L'INAB a intensifié la promotion des incitations forestières auprès des producteurs de café du Guatemala avec un soutien allant jusqu'à 19 600 Q par hectare, un engagement qui vise à augmenter la productivité des exploitations agricoles, à récupérer la couverture forestière et à étendre la portée de Probosque avant 2026, date à laquelle l'institution prévoit plus de 43 000 projets en cours dans le pays.
Selon l'Institut national des forêts, cette projection équivaut à plus de 317 mille hectares de forêt sous gestion durable. L'entité estime également la création de plus de 52 mille emplois ruraux, des bénéfices directs pour plus de 46 600 familles et une contribution de 680 millions de Q à l'économie nationale.
Le programme vise à permettre aux petits, moyens et grands producteurs d'incorporer des arbres forestiers dans les plantations de café grâce à des systèmes agroforestiers. Cette modalité combine les deux composantes sur la même parcelle et, selon l'institution, renforce la production, protège les ressources naturelles et renforce les économies rurales.
Pour accéder à l'incitation, un caféiculteur doit mettre en place un système agroforestier sur un hectare avec une densité initiale de 450 arbres. Si vous remplissez cette condition, vous pourrez recevoir jusqu'à 19 600 Q pendant la durée du projet.

Probosque restera en vigueur jusqu'en 2046 et l'INAB cherche à accroître la demande de projets
Probosque a une validité de 30 ans et s'étendra jusqu'en 2046, selon l'INAB. L'institution soutient que cet horizon garantit des actions à long terme pour la conservation, la gestion et le développement durable des ressources forestières, en plus des bénéfices sociaux et économiques pour les communautés rurales.
Le directeur par intérim de l'INAB, Luis Francisco Hilton, a présenté le programme comme une source de revenus supplémentaire pour les familles productrices de café. « Avec Probosque, nous créons des opportunités économiques pour les familles guatémaltèques. Nous expliquons aux producteurs de café comment améliorer les conditions de production de leurs exploitations », a-t-il déclaré.
Hilton a ajouté que le soutien de l’État ne remplace pas les revenus agricoles. « L'incitation ne remplace pas les revenus du café ; elle les ajoute, tout en générant des avantages environnementaux et sociaux et en augmentant la production sur leurs terres », a-t-il déclaré.
Herles Martínez, directeur du développement forestier de l'institut, a expliqué que la socialisation du programme répond à l'existence de ressources financières pour augmenter la demande de projets, notamment de systèmes agroforestiers.
Il a également précisé que ce projet consiste en la combinaison d'arbres avec des activités agricoles ou d'élevage et qu'à ce stade, l'institution a présenté l'initiative aux producteurs potentiels de café au siège d'Anacafé.
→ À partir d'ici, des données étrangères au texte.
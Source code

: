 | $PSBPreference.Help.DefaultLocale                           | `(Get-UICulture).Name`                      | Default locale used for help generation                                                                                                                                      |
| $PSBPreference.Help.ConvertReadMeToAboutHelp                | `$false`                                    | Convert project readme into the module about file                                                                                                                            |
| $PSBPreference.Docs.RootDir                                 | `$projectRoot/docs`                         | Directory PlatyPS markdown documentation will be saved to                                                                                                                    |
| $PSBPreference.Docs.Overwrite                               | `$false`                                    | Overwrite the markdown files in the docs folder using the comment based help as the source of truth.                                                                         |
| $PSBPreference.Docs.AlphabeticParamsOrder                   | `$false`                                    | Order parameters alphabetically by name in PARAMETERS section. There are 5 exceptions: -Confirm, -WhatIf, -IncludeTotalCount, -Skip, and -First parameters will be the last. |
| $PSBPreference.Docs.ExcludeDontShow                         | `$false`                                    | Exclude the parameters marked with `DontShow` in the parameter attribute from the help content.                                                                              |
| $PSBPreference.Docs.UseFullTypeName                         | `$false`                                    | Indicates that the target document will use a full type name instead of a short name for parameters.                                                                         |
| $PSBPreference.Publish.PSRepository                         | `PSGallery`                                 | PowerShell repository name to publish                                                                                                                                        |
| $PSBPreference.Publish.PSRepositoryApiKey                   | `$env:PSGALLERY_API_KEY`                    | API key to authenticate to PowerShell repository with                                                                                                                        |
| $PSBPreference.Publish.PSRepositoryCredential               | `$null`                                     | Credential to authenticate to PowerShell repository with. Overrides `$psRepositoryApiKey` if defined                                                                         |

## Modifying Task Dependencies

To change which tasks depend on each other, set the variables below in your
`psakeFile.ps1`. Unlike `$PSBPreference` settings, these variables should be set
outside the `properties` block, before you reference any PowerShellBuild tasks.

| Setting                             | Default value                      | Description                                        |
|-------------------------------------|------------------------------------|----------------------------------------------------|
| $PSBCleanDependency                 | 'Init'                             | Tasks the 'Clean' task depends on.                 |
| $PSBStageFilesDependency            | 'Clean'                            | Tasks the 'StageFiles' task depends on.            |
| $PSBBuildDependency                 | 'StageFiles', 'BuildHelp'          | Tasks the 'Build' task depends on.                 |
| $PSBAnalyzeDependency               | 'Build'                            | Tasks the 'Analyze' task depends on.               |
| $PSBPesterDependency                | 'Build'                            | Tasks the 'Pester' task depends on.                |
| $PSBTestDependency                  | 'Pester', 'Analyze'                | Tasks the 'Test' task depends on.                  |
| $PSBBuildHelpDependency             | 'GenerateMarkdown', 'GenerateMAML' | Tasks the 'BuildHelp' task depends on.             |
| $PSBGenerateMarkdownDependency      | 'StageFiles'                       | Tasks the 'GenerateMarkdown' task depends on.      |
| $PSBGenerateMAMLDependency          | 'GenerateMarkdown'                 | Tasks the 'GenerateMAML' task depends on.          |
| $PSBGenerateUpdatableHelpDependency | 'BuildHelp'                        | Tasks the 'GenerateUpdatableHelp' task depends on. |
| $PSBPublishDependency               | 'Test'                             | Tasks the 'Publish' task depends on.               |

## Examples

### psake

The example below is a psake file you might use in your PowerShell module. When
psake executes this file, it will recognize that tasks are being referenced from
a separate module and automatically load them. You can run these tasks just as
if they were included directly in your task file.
Martínez a souligné que l'incitation forestière est un soutien économique que l'État du Guatemala apporte aux producteurs qui mettent en œuvre des projets forestiers et des associations d'arbres avec des cultures pérennes ou annuelles. Il a ajouté que l'appel reste ouvert à ceux qui souhaitent gérer des projets et bénéficier des avantages du programme.
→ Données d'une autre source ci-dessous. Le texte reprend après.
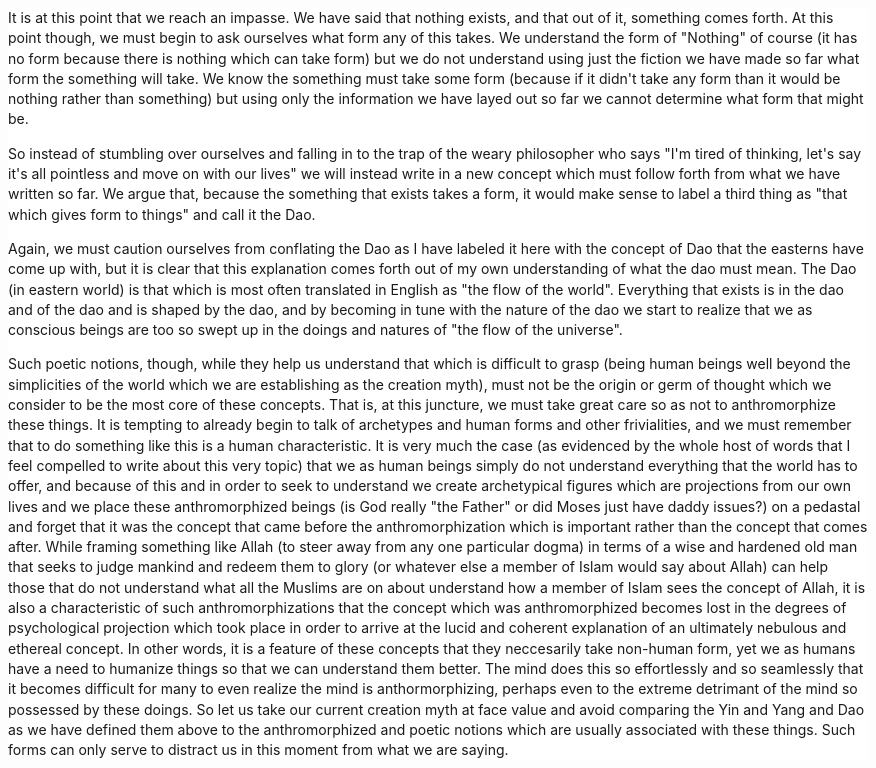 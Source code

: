 It is at this point that we reach an impasse. We have said that nothing exists,
and that out of it, something comes forth. At this point though, we must begin
to ask ourselves what form any of this takes. We understand the form of
"Nothing" of course (it has no form because there is nothing which can take
form) but we do not understand using just the fiction we have made so far what
form the something will take. We know the something must take some form
(because if it didn't take any form than it would be nothing rather than
something) but using only the information we have layed out so far we cannot
determine what form that might be.

So instead of stumbling over ourselves and falling in to the trap of the weary
philosopher who says "I'm tired of thinking, let's say it's all pointless and
move on with our lives" we will instead write in a new concept which must
follow forth from what we have written so far. We argue that, because the
something that exists takes a form, it would make sense to label a third thing
as "that which gives form to things" and call it the Dao.

Again, we must caution ourselves from conflating the Dao as I have labeled it
here with the concept of Dao that the easterns have come up with, but it is
clear that this explanation comes forth out of my own understanding of what the
dao must mean. The Dao (in eastern world) is that which is most often
translated in English as "the flow of the world". Everything that exists is in
the dao and of the dao and is shaped by the dao, and by becoming in tune with
the nature of the dao we start to realize that we as conscious beings are too
so swept up in the doings and natures of "the flow of the universe".

Such poetic notions, though, while they help us understand that which is
difficult to grasp (being human beings well beyond the simplicities of the
world which we are establishing as the creation myth), must not be the origin
or germ of thought which we consider to be the most core of these concepts.
That is, at this juncture, we must take great care so as not to anthromorphize
these things. It is tempting to already begin to talk of archetypes and human
forms and other frivialities, and we must remember that to do something like
this is a human characteristic. It is very much the case (as evidenced by the
whole host of words that I feel compelled to write about this very topic) that
we as human beings simply do not understand everything that the world has to
offer, and because of this and in order to seek to understand we create
archetypical figures which are projections from our own lives and we place
these anthromorphized beings (is God really "the Father" or did Moses just have
daddy issues?) on a pedastal and forget that it was the concept that came
before the anthromorphization which is important rather than the concept that
comes after.  While framing something like Allah (to steer away from any one
particular dogma) in terms of a wise and hardened old man that seeks to judge
mankind and redeem them to glory (or whatever else a member of Islam would say
about Allah) can help those that do not understand what all the Muslims are on
about understand how a member of Islam sees the concept of Allah, it is also a
characteristic of such anthromorphizations that the concept which was
anthromorphized becomes lost in the degrees of psychological projection which
took place in order to arrive at the lucid and coherent explanation of an
ultimately nebulous and ethereal concept. In other words, it is a feature of
these concepts that they neccesarily take non-human form, yet we as humans have
a need to humanize things so that we can understand them better. The mind does
this so effortlessly and so seamlessly that it becomes difficult for many to
even realize the mind is anthormorphizing, perhaps even to the extreme
detrimant of the mind so possessed by these doings. So let us take our current
creation myth at face value and avoid comparing the Yin and Yang and Dao as we
have defined them above to the anthromorphized and poetic notions which are
usually associated with these things. Such forms can only serve to distract us
in this moment from what we are saying.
Selon l'institution, le mécanisme vise également à récupérer le couvert forestier et à protéger les ressources naturelles. Parmi les effets environnementaux attribués aux systèmes agroforestiers figurent la conservation des sources d’eau et l’augmentation de la biodiversité.
Le texte officiel ajoute que ces modèles ont gagné en pertinence pour leur contribution à la conservation des sols et pour augmenter la résilience des cultures face aux phénomènes associés au changement climatique. Dans les zones de culture du café, les arbres fournissent également de l’ombre et contribuent à maintenir des conditions favorables à la production.
L'INAB a indiqué que Probosque a été créé en 2015 pour encourager la conservation, la restauration et la gestion durable des forêts. L'entité a également indiqué que le programme a reçu la reconnaissance de l'Initiative 20×20, une plateforme régionale promue par le World Resources Institute, pour le rôle des incitations forestières dans la récupération des forêts et dans la génération de bénéfices environnementaux et sociaux.